[What the task requires] Beginning with the line that contains "<p>被告人江泽民违反中国法律的犯罪</p>", transcribe every line down to the end of the entries, exactly, and no other lines.

[Supplied material]

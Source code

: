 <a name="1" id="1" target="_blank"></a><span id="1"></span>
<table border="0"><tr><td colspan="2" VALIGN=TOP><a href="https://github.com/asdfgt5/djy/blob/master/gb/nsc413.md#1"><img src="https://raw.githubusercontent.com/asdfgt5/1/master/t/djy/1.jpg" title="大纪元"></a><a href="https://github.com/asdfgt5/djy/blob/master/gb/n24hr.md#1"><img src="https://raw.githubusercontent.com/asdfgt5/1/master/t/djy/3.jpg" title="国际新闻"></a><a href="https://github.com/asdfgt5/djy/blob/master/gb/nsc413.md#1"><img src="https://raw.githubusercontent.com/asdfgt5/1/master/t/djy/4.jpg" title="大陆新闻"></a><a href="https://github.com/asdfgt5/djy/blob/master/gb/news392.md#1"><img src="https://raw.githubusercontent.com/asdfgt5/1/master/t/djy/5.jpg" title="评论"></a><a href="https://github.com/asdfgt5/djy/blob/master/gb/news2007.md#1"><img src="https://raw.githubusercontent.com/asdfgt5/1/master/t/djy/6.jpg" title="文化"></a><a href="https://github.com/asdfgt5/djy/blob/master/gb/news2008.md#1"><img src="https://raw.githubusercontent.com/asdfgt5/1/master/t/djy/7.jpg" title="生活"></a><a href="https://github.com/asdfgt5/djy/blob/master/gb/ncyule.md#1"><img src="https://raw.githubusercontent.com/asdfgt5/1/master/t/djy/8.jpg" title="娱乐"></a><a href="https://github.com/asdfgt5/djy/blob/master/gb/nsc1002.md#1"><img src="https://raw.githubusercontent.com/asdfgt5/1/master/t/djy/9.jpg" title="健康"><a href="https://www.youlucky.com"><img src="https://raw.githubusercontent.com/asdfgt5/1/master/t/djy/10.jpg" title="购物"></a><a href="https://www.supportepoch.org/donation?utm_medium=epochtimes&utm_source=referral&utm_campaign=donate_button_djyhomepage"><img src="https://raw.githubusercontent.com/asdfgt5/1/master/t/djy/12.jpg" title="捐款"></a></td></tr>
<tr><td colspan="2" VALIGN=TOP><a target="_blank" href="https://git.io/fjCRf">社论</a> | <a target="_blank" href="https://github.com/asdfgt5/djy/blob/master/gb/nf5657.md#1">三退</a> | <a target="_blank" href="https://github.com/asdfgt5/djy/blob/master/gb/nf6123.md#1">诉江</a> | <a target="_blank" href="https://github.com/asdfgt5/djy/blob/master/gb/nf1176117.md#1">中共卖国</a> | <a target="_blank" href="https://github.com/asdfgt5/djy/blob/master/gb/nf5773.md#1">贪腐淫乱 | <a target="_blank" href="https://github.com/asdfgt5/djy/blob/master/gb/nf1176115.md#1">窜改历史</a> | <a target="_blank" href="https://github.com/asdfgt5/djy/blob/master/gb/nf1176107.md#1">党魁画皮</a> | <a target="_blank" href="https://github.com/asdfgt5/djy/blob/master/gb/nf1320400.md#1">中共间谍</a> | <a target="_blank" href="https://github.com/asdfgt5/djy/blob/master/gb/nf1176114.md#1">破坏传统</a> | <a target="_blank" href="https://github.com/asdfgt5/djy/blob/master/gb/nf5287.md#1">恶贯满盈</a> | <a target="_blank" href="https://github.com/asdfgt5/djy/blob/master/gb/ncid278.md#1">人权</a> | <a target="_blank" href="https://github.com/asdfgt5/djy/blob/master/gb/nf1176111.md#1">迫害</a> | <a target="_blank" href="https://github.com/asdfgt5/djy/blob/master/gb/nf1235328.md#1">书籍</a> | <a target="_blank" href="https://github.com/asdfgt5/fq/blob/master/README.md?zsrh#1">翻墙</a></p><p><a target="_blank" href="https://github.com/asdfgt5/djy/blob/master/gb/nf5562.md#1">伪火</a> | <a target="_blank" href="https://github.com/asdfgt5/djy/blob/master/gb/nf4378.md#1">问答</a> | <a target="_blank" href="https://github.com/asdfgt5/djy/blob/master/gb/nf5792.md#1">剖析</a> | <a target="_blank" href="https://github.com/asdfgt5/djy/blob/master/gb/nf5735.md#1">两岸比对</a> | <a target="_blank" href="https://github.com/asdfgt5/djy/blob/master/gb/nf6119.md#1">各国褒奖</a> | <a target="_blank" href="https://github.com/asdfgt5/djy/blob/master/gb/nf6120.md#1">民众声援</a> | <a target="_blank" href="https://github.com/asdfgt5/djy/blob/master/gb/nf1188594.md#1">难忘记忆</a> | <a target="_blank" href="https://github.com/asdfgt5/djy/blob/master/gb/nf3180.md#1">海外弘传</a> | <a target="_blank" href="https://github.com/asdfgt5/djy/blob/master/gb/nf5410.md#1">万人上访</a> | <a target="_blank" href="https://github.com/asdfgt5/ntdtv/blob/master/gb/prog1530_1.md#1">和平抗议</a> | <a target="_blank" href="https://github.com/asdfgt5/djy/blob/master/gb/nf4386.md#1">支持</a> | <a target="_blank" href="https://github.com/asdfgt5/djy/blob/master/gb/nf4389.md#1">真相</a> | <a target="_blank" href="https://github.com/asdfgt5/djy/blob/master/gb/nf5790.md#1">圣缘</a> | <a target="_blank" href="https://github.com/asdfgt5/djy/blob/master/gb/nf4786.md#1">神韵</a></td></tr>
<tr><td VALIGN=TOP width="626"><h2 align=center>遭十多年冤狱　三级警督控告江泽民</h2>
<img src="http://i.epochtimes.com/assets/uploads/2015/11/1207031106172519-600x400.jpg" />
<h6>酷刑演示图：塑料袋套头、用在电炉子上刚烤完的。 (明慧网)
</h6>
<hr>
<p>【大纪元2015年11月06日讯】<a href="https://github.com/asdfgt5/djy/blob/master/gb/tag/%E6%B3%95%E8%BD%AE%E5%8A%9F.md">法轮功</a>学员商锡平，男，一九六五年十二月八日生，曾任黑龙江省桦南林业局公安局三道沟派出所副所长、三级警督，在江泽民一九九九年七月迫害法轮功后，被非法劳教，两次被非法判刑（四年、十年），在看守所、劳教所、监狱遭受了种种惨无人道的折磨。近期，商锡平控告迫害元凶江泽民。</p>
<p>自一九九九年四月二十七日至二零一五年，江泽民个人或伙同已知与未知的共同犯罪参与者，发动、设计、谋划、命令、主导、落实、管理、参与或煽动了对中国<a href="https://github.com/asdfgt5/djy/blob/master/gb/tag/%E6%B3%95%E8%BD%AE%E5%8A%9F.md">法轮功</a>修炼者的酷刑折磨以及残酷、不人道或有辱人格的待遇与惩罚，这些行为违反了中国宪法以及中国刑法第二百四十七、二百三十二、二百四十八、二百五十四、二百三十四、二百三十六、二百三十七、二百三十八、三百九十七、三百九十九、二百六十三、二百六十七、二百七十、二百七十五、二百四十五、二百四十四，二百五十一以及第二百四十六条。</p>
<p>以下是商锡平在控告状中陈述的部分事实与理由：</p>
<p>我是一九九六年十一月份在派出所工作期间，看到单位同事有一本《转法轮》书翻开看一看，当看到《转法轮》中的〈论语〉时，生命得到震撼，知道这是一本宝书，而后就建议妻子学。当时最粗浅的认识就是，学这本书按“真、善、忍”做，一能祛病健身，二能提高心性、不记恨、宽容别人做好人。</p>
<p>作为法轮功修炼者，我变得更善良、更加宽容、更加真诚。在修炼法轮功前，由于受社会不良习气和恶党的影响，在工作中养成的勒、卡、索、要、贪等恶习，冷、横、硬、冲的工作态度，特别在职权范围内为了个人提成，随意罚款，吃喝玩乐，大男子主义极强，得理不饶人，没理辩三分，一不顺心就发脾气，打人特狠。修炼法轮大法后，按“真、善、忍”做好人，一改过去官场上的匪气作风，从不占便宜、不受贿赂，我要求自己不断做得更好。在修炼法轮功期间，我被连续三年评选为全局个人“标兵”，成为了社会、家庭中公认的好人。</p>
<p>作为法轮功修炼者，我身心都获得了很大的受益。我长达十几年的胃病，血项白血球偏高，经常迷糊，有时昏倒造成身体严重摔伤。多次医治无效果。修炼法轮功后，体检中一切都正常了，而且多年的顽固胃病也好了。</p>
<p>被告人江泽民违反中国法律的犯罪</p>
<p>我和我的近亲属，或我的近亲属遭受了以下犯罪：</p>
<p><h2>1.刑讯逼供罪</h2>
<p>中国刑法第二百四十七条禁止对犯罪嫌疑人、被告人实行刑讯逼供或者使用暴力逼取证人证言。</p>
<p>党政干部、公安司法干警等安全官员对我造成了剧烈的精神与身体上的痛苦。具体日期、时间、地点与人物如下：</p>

[Written response]
<p>被告人江泽民违反中国法律的犯罪</p>
<p>我和我的近亲属，或我的近亲属遭受了以下犯罪：</p>
<p><h2>1.刑讯逼供罪</h2>
<p>中国刑法第二百四十七条禁止对犯罪嫌疑人、被告人实行刑讯逼供或者使用暴力逼取证人证言。</p>
<p>党政干部、公安司法干警等安全官员对我造成了剧烈的精神与身体上的痛苦。具体日期、时间、地点与人物如下：</p>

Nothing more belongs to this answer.